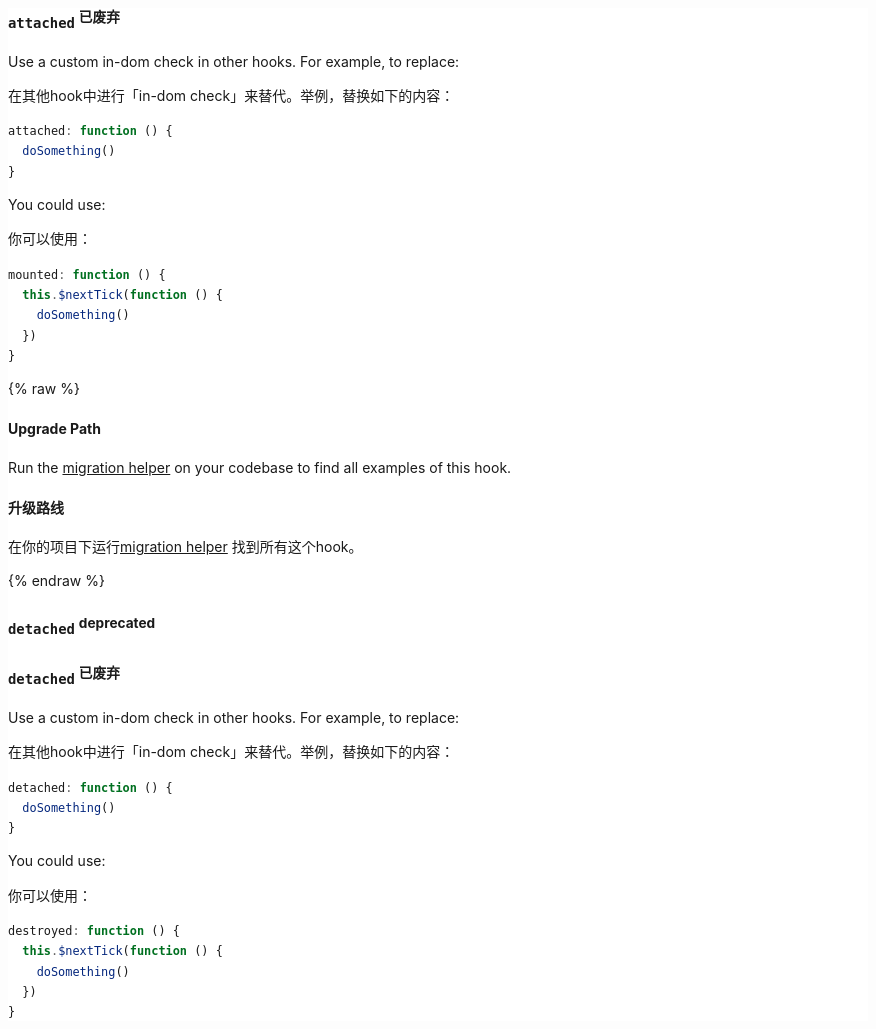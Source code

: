 ### `attached` <sup>已废弃</sup>

Use a custom in-dom check in other hooks. For example, to replace:

在其他hook中进行「in-dom check」来替代。举例，替换如下的内容：

``` js
attached: function () {
  doSomething()
}
```

You could use:

你可以使用：

``` js
mounted: function () {
  this.$nextTick(function () {
    doSomething()
  })
}
```

{% raw %}
<div class="upgrade-path">
  <h4>Upgrade Path</h4>
  <p>Run the <a href="https://github.com/vuejs/vue-migration-helper">migration helper</a> on your codebase to find all examples of this hook.</p>
  <h4>升级路线</h4>
  <p>在你的项目下运行<a href="https://github.com/vuejs/vue-migration-helper">migration helper</a> 找到所有这个hook。</p>
</div>
{% endraw %}

### `detached` <sup>deprecated</sup>

### `detached` <sup>已废弃</sup>

Use a custom in-dom check in other hooks. For example, to replace:

在其他hook中进行「in-dom check」来替代。举例，替换如下的内容：

``` js
detached: function () {
  doSomething()
}
```

You could use:

你可以使用：

``` js
destroyed: function () {
  this.$nextTick(function () {
    doSomething()
  })
}
```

════

About this task - Please transcribe every entry exactly as written, leaving the pictures out.

Written solution -
Source code

: ### `attached` <sup>已废弃</sup>

Use a custom in-dom check in other hooks. For example, to replace:

在其他hook中进行「in-dom check」来替代。举例，替换如下的内容：

``` js
attached: function () {
  doSomething()
}
```

You could use:

你可以使用：

``` js
mounted: function () {
  this.$nextTick(function () {
    doSomething()
  })
}
```

{% raw %}
<div class="upgrade-path">
  <h4>Upgrade Path</h4>
  <p>Run the <a href="https://github.com/vuejs/vue-migration-helper">migration helper</a> on your codebase to find all examples of this hook.</p>
  <h4>升级路线</h4>
  <p>在你的项目下运行<a href="https://github.com/vuejs/vue-migration-helper">migration helper</a> 找到所有这个hook。</p>
</div>
{% endraw %}

### `detached` <sup>deprecated</sup>

### `detached` <sup>已废弃</sup>

Use a custom in-dom check in other hooks. For example, to replace:

在其他hook中进行「in-dom check」来替代。举例，替换如下的内容：

``` js
detached: function () {
  doSomething()
}
```

You could use:

你可以使用：

``` js
destroyed: function () {
  this.$nextTick(function () {
    doSomething()
  })
}
```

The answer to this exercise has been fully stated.